* **Aim of the exercise**:
Restate the data below word for word. Skip any images it contains.

•••

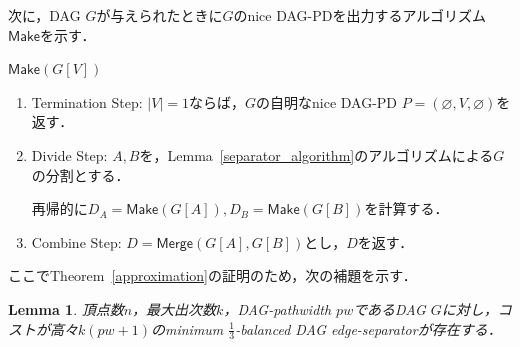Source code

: \documentclass[master]{kuisthesis}		%
\theoremstyle{plain}
\newtheorem{lemma}{Lemma}
\theoremstyle{definition}
\begin{document}

次に，DAG $G$が与えられたときに$G$のnice DAG-PDを出力するアルゴリズム$\mathsf{Make}$を示す．


$\mathsf{Make}(G[V])$
\begin{enumerate}
    \item Termination Step: $|V|=1$ならば，$G$の自明なnice DAG-PD $P = (\varnothing, V, \varnothing)$を返す．
    \item Divide Step: $A, B$を，Lemma~\ref{separator_algorithm}のアルゴリズムによる$G$の分割とする．\par
    再帰的に$D_A = \mathsf{Make}(G[A]), D_B = \mathsf{Make}(G[B])$を計算する．
    \item Combine Step: $D = \mathsf{Merge}(G[A], G[B])$とし，$D$を返す．
\end{enumerate}


ここでTheorem~\ref{approximation}の証明のため，次の補題を示す．

\begin{lemma}\label{sepa_pw_relation}
    頂点数$n$，最大出次数$k$，DAG-pathwidth $pw$であるDAG $G$に対し，コストが高々$k(pw+1)$のminimum $\frac{1}{3}$-balanced DAG edge-separatorが存在する．
\end{lemma}
\end{document}
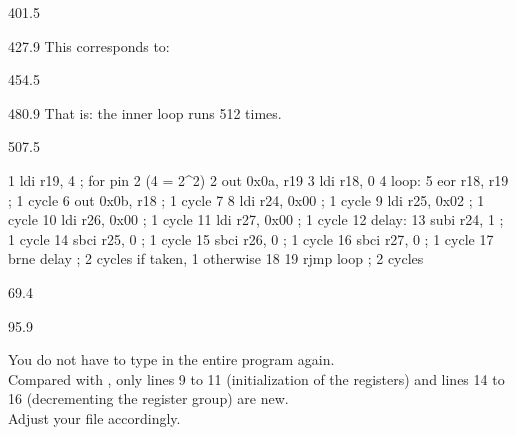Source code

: \documentclass{aslab}
\makeatletter
\newcommand*\aslabarrow{\ding{220}}
\newcommand*\aN[1]{\textcolor{codeorange}{#1}}%
\newcommand*\aI[1]{\textcolor{codegreen}{#1}}%
\newcommand*\aK[1]{\textcolor{codered}{#1}}%
\newcommand*\aR[1]{\textcolor{codecyan}{#1}}%
\newcommand*\aC[1]{\textcolor{codepurple}{#1}}%
\newenvironment{asmlisting}{\par\ttfamily\asm@setup}{\par}
\makeatother
\begin{document}
\begin{region}{401.5}
\end{region}

\begin{region}{427.9}
This corresponds to:
\end{region}

\begin{region}{454.5}
\end{region}

\begin{region}{480.9}
That is: the inner loop runs 512 times.
\end{region}

\begin{region}{507.5}
\begin{asmlisting}
  \aN{1}         \aI{ldi}     \aR{r19},    \aK{4}         \aC{; for pin 2 (4 = 2\textasciicircum2)}
  \aN{2}         \aI{out}     \aK{0x0a},   \aR{r19}
  \aN{3}         \aI{ldi}     \aR{r18},    \aK{0}
  \aN{4 loop}:
  \aN{5}         \aI{eor}     \aR{r18},    \aR{r19}       \aC{; 1 cycle}
  \aN{6}         \aI{out}     \aK{0x0b},   \aR{r18}       \aC{; 1 cycle}
  \aN{7}
  \aN{8}         \aI{ldi}     \aR{r24},    \aK{0x00}      \aC{; 1 cycle}
  \aN{9}         \aI{ldi}     \aR{r25},    \aK{0x02}      \aC{; 1 cycle}
 \aN{10}         \aI{ldi}     \aR{r26},    \aK{0x00}      \aC{; 1 cycle}
 \aN{11}         \aI{ldi}     \aR{r27},    \aK{0x00}      \aC{; 1 cycle}
 \aN{12 delay}:
 \aN{13}         \aI{subi}    \aR{r24},    \aK{1}         \aC{; 1 cycle}
 \aN{14}         \aI{sbci}    \aR{r25},    \aK{0}         \aC{; 1 cycle}
 \aN{15}         \aI{sbci}    \aR{r26},    \aK{0}         \aC{; 1 cycle}
 \aN{16}         \aI{sbci}    \aR{r27},    \aK{0}         \aC{; 1 cycle}
 \aN{17}         \aI{brne}    \aR{delay}             \aC{; 2 cycles if taken, 1 otherwise}
 \aN{18}
 \aN{19}         \aI{rjmp}    \aR{loop}              \aC{; 2 cycles}
\end{asmlisting}
\end{region}

\nextpage
\begin{region}{69.4}
\end{region}

\begin{region}[pitch=13.37]{95.9}
\begin{numlist}
\item You do not have to type in the entire program again.\\
  Compared with , only lines 9 to 11 (initialization
  of the registers) and lines 14 to 16 (decrementing the register group)
  are new.\\
  {\aslabarrow} Adjust your file  accordingly.
\end{numlist}
\end{region}
\end{document}
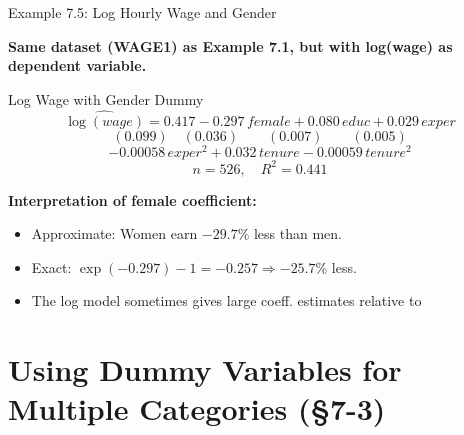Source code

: \documentclass[aspectratio=169, 12pt]{beamer}
\begin{document}
\begin{frame}[shrink=25]{Example 7.5: Log Hourly Wage and Gender}

  \textbf{Same dataset (WAGE1) as Example 7.1, but with log(wage) as dependent variable.}

  \medskip

  \begin{examplebox}{Log Wage with Gender Dummy}
    \[
      \widehat{\log(\textit{wage})} = 0.417 - 0.297 \, \textit{female} + 0.080 \, \textit{educ} + 0.029 \, \textit{exper}
    \]
    \[
      (0.099) \quad (0.036) \quad\quad (0.007) \quad\quad (0.005)
    \]
    \[
      - 0.00058 \, \textit{exper}^2 + 0.032 \, \textit{tenure} - 0.00059 \, \textit{tenure}^2
    \]
    \[
      n = 526, \quad R^2 = 0.441
    \]
  \end{examplebox}

  \medskip

  \textbf{Interpretation of female coefficient:}

  \begin{keybox}
    \begin{itemize}
      \item Approximate: Women earn $-29.7\%$ less than men.
      \item Exact: $\exp(-0.297) - 1 = -0.257 \Rightarrow -25.7\%$ less.
      \item The log model sometimes gives large coeff. estimates relative to %
    \end{itemize}
  \end{keybox}

\end{frame}

\section{Using Dummy Variables for Multiple Categories (\S7-3)}
\end{document}
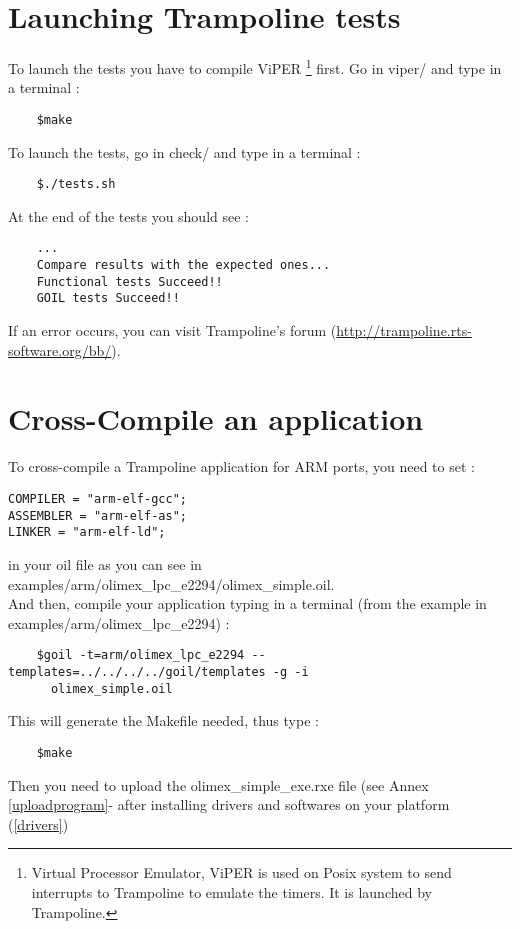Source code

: \section{Launching Trampoline tests} \label{tests}
To launch the tests you have to compile ViPER \footnote{Virtual Processor Emulator, ViPER is used on Posix system to send interrupts to Trampoline to emulate the timers. It is launched by Trampoline.} first. Go in viper/ and type in a terminal :
	\begin{verbatim}
	$make
	\end{verbatim}
To launch the tests, go in check/ and type in a terminal :
	\begin{verbatim}
	$./tests.sh
	\end{verbatim}
At the end of the tests you should see :
	\begin{verbatim}
	...
	Compare results with the expected ones...
	Functional tests Succeed!!
	GOIL tests Succeed!!
	\end{verbatim}
If an error occurs, you can visit Trampoline's forum (\href{http://trampoline.rts-software.org/bb/}{http://trampoline.rts-software.org/bb/}).


\section{Cross-Compile an application} \label{compileanapplication}
To cross-compile a Trampoline application for ARM ports, you need to set  :
\begin{verbatim}
COMPILER = "arm-elf-gcc";
ASSEMBLER = "arm-elf-as";
LINKER = "arm-elf-ld";
\end{verbatim}
in your oil file as you can see in examples/arm/olimex_lpc_e2294/olimex\_simple.oil.\\

And then, compile your application typing in a terminal (from the example in examples/arm/olimex_lpc_e2294) :
	\begin{verbatim}
	$goil -t=arm/olimex_lpc_e2294 --templates=../../../../goil/templates -g -i
	  olimex_simple.oil
	\end{verbatim}
This will generate the Makefile needed, thus type :
	\begin{verbatim}
	$make
	\end{verbatim}
Then you need to upload the olimex\_simple\_exe.rxe file (see Annex \ref{uploadprogram}- after installing drivers and softwares on your platform (\ref{drivers})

•••

* **Solution to this exercise**:
Source code

: \documentclass[master]{kuisthesis}		%
\theoremstyle{plain}
\newtheorem{lemma}{Lemma}
\theoremstyle{definition}
\begin{document}

次に，DAG $G$が与えられたときに$G$のnice DAG-PDを出力するアルゴリズム$\mathsf{Make}$を示す．


$\mathsf{Make}(G[V])$
\begin{enumerate}
    \item Termination Step: $|V|=1$ならば，$G$の自明なnice DAG-PD $P = (\varnothing, V, \varnothing)$を返す．
    \item Divide Step: $A, B$を，Lemma~\ref{separator_algorithm}のアルゴリズムによる$G$の分割とする．\par
    再帰的に$D_A = \mathsf{Make}(G[A]), D_B = \mathsf{Make}(G[B])$を計算する．
    \item Combine Step: $D = \mathsf{Merge}(G[A], G[B])$とし，$D$を返す．
\end{enumerate}


ここでTheorem~\ref{approximation}の証明のため，次の補題を示す．

\begin{lemma}\label{sepa_pw_relation}
    頂点数$n$，最大出次数$k$，DAG-pathwidth $pw$であるDAG $G$に対し，コストが高々$k(pw+1)$のminimum $\frac{1}{3}$-balanced DAG edge-separatorが存在する．
\end{lemma}
\end{document}
Source code

: \documentclass{aslab}
\makeatletter
\newcommand*\aslabarrow{\ding{220}}
\newcommand*\aN[1]{\textcolor{codeorange}{#1}}%
\newcommand*\aI[1]{\textcolor{codegreen}{#1}}%
\newcommand*\aK[1]{\textcolor{codered}{#1}}%
\newcommand*\aR[1]{\textcolor{codecyan}{#1}}%
\newcommand*\aC[1]{\textcolor{codepurple}{#1}}%
\newenvironment{asmlisting}{\par\ttfamily\asm@setup}{\par}
\makeatother
\begin{document}
\begin{region}{401.5}
\end{region}

\begin{region}{427.9}
This corresponds to:
\end{region}

\begin{region}{454.5}
\end{region}

\begin{region}{480.9}
That is: the inner loop runs 512 times.
\end{region}

\begin{region}{507.5}
\begin{asmlisting}
  \aN{1}         \aI{ldi}     \aR{r19},    \aK{4}         \aC{; for pin 2 (4 = 2\textasciicircum2)}
  \aN{2}         \aI{out}     \aK{0x0a},   \aR{r19}
  \aN{3}         \aI{ldi}     \aR{r18},    \aK{0}
  \aN{4 loop}:
  \aN{5}         \aI{eor}     \aR{r18},    \aR{r19}       \aC{; 1 cycle}
  \aN{6}         \aI{out}     \aK{0x0b},   \aR{r18}       \aC{; 1 cycle}
  \aN{7}
  \aN{8}         \aI{ldi}     \aR{r24},    \aK{0x00}      \aC{; 1 cycle}
  \aN{9}         \aI{ldi}     \aR{r25},    \aK{0x02}      \aC{; 1 cycle}
 \aN{10}         \aI{ldi}     \aR{r26},    \aK{0x00}      \aC{; 1 cycle}
 \aN{11}         \aI{ldi}     \aR{r27},    \aK{0x00}      \aC{; 1 cycle}
 \aN{12 delay}:
 \aN{13}         \aI{subi}    \aR{r24},    \aK{1}         \aC{; 1 cycle}
 \aN{14}         \aI{sbci}    \aR{r25},    \aK{0}         \aC{; 1 cycle}
 \aN{15}         \aI{sbci}    \aR{r26},    \aK{0}         \aC{; 1 cycle}
 \aN{16}         \aI{sbci}    \aR{r27},    \aK{0}         \aC{; 1 cycle}
 \aN{17}         \aI{brne}    \aR{delay}             \aC{; 2 cycles if taken, 1 otherwise}
 \aN{18}
 \aN{19}         \aI{rjmp}    \aR{loop}              \aC{; 2 cycles}
\end{asmlisting}
\end{region}

\nextpage
\begin{region}{69.4}
\end{region}

\begin{region}[pitch=13.37]{95.9}
\begin{numlist}
\item You do not have to type in the entire program again.\\
  Compared with , only lines 9 to 11 (initialization
  of the registers) and lines 14 to 16 (decrementing the register group)
  are new.\\
  {\aslabarrow} Adjust your file  accordingly.
\end{numlist}
\end{region}
\end{document}
Source code

: \documentclass[aspectratio=169, 12pt]{beamer}
\begin{document}
\begin{frame}[shrink=25]{Example 7.5: Log Hourly Wage and Gender}

  \textbf{Same dataset (WAGE1) as Example 7.1, but with log(wage) as dependent variable.}

  \medskip

  \begin{examplebox}{Log Wage with Gender Dummy}
    \[
      \widehat{\log(\textit{wage})} = 0.417 - 0.297 \, \textit{female} + 0.080 \, \textit{educ} + 0.029 \, \textit{exper}
    \]
    \[
      (0.099) \quad (0.036) \quad\quad (0.007) \quad\quad (0.005)
    \]
    \[
      - 0.00058 \, \textit{exper}^2 + 0.032 \, \textit{tenure} - 0.00059 \, \textit{tenure}^2
    \]
    \[
      n = 526, \quad R^2 = 0.441
    \]
  \end{examplebox}

  \medskip

  \textbf{Interpretation of female coefficient:}

  \begin{keybox}
    \begin{itemize}
      \item Approximate: Women earn $-29.7\%$ less than men.
      \item Exact: $\exp(-0.297) - 1 = -0.257 \Rightarrow -25.7\%$ less.
      \item The log model sometimes gives large coeff. estimates relative to %
    \end{itemize}
  \end{keybox}

\end{frame}

\section{Using Dummy Variables for Multiple Categories (\S7-3)}
\end{document}
Source code

: \section{Launching Trampoline tests} \label{tests}
To launch the tests you have to compile ViPER \footnote{Virtual Processor Emulator, ViPER is used on Posix system to send interrupts to Trampoline to emulate the timers. It is launched by Trampoline.} first. Go in viper/ and type in a terminal :
	\begin{verbatim}
	$make
	\end{verbatim}
To launch the tests, go in check/ and type in a terminal :
	\begin{verbatim}
	$./tests.sh
	\end{verbatim}
At the end of the tests you should see :
	\begin{verbatim}
	...
	Compare results with the expected ones...
	Functional tests Succeed!!
	GOIL tests Succeed!!
	\end{verbatim}
If an error occurs, you can visit Trampoline's forum (\href{http://trampoline.rts-software.org/bb/}{http://trampoline.rts-software.org/bb/}).


\section{Cross-Compile an application} \label{compileanapplication}
To cross-compile a Trampoline application for ARM ports, you need to set  :
\begin{verbatim}
COMPILER = "arm-elf-gcc";
ASSEMBLER = "arm-elf-as";
LINKER = "arm-elf-ld";
\end{verbatim}
in your oil file as you can see in examples/arm/olimex_lpc_e2294/olimex\_simple.oil.\\

And then, compile your application typing in a terminal (from the example in examples/arm/olimex_lpc_e2294) :
	\begin{verbatim}
	$goil -t=arm/olimex_lpc_e2294 --templates=../../../../goil/templates -g -i
	  olimex_simple.oil
	\end{verbatim}
This will generate the Makefile needed, thus type :
	\begin{verbatim}
	$make
	\end{verbatim}
Then you need to upload the olimex\_simple\_exe.rxe file (see Annex \ref{uploadprogram}- after installing drivers and softwares on your platform (\ref{drivers})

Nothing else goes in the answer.